▶ EXERCISE OBJECTIVE: Scan the records for "freeplayer". Show the matching lines.

▶ DATA EXTRACT:
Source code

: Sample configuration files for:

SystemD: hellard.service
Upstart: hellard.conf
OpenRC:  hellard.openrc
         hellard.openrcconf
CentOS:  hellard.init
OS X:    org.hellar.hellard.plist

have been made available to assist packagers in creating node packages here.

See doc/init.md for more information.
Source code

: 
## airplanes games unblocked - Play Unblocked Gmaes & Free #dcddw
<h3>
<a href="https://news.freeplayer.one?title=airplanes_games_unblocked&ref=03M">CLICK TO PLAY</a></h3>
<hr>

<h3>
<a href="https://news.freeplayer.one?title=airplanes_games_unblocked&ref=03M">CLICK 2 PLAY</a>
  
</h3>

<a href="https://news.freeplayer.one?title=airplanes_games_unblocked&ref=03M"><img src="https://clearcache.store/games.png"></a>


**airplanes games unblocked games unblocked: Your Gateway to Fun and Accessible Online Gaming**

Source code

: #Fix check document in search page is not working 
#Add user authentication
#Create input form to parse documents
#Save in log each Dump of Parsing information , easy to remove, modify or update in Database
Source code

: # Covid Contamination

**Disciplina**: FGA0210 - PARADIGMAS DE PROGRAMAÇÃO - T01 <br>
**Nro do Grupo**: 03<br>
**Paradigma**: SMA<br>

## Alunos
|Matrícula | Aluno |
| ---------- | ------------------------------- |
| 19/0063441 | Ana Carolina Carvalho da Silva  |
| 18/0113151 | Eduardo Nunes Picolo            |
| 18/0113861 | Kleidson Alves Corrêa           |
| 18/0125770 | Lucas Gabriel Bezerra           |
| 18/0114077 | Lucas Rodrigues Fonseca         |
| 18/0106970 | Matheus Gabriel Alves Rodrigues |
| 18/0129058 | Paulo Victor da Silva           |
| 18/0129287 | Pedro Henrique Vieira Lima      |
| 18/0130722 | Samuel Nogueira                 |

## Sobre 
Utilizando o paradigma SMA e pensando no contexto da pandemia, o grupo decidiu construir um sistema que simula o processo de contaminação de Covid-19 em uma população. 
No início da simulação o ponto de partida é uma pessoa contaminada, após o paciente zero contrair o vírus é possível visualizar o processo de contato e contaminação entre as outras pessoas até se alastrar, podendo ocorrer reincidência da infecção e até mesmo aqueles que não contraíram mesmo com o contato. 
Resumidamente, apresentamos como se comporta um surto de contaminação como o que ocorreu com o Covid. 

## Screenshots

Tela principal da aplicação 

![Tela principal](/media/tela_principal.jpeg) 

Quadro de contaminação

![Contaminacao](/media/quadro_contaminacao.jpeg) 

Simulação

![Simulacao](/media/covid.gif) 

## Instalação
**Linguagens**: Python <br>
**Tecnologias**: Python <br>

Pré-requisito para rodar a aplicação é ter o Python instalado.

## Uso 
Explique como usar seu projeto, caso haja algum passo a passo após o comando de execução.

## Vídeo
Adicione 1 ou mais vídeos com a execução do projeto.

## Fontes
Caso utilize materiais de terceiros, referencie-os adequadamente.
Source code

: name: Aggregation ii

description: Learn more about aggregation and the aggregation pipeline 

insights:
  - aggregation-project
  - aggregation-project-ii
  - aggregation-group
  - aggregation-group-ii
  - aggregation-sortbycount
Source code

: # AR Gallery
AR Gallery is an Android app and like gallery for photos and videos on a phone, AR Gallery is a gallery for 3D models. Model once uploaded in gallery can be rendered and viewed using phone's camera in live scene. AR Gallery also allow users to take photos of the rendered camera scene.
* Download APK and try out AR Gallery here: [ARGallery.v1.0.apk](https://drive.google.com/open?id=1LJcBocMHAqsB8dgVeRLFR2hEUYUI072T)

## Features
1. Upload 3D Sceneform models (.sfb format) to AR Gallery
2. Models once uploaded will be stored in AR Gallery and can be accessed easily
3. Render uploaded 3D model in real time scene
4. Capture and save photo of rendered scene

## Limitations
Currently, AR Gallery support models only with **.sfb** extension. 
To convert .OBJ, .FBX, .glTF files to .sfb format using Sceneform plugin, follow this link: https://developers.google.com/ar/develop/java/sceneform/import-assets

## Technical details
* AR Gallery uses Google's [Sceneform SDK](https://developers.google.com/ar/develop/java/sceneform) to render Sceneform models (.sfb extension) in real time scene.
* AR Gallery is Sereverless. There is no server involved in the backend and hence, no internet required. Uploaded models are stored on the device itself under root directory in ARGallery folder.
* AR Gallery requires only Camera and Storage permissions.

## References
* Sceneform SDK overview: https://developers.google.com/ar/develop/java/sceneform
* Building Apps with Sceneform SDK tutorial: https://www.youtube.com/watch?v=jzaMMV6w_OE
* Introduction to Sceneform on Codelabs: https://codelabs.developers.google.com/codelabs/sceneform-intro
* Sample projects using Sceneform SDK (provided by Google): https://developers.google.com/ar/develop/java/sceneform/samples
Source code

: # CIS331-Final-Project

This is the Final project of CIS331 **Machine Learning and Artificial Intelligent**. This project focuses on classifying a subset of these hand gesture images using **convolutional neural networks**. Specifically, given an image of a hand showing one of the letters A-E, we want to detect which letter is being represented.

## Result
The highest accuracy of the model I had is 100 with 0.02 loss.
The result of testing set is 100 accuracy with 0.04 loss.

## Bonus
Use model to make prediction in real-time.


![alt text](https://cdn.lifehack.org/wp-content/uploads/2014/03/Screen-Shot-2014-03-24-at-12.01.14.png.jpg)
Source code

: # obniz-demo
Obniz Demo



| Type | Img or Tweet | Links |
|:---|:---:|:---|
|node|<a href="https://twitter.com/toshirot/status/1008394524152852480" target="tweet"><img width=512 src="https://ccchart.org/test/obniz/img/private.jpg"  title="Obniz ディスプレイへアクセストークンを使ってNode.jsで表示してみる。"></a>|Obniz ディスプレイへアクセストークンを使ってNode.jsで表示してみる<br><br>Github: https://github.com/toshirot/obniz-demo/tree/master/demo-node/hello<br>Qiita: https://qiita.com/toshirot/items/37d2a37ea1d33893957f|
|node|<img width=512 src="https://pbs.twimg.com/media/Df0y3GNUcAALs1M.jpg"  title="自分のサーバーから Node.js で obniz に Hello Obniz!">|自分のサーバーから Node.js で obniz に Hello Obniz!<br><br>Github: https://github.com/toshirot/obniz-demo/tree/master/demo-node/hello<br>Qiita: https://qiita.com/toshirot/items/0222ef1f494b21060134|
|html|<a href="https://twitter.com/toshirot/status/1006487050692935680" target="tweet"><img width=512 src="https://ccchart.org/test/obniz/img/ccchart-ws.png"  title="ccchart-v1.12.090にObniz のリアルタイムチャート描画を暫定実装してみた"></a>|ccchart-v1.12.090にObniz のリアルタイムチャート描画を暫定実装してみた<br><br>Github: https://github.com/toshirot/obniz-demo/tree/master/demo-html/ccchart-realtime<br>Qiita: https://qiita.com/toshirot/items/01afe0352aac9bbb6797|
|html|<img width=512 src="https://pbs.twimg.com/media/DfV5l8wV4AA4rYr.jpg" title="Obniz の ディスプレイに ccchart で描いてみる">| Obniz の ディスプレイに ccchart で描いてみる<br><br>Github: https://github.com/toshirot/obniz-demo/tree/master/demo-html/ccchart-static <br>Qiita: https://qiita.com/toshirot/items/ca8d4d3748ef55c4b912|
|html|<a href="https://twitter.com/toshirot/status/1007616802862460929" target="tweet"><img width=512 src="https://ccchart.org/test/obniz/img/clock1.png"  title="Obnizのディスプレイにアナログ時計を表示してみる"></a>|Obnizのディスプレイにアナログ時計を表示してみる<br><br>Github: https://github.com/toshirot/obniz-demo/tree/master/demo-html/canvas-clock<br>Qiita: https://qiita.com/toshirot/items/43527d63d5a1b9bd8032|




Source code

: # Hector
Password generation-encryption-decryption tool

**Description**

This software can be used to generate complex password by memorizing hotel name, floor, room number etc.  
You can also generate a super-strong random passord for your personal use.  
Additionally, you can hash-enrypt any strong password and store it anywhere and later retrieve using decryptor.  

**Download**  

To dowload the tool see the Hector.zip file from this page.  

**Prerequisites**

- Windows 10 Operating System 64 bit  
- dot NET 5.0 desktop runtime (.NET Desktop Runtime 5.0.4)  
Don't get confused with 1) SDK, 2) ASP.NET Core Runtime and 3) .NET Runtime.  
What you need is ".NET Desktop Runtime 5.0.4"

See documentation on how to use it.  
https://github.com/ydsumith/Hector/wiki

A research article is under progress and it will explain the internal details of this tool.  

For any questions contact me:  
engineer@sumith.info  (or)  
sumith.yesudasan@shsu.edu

▶ RESULT BELOW:
<a href="https://news.freeplayer.one?title=airplanes_games_unblocked&ref=03M">CLICK TO PLAY</a></h3>
<a href="https://news.freeplayer.one?title=airplanes_games_unblocked&ref=03M">CLICK 2 PLAY</a>
<a href="https://news.freeplayer.one?title=airplanes_games_unblocked&ref=03M"><img src="https://clearcache.store/games.png"></a>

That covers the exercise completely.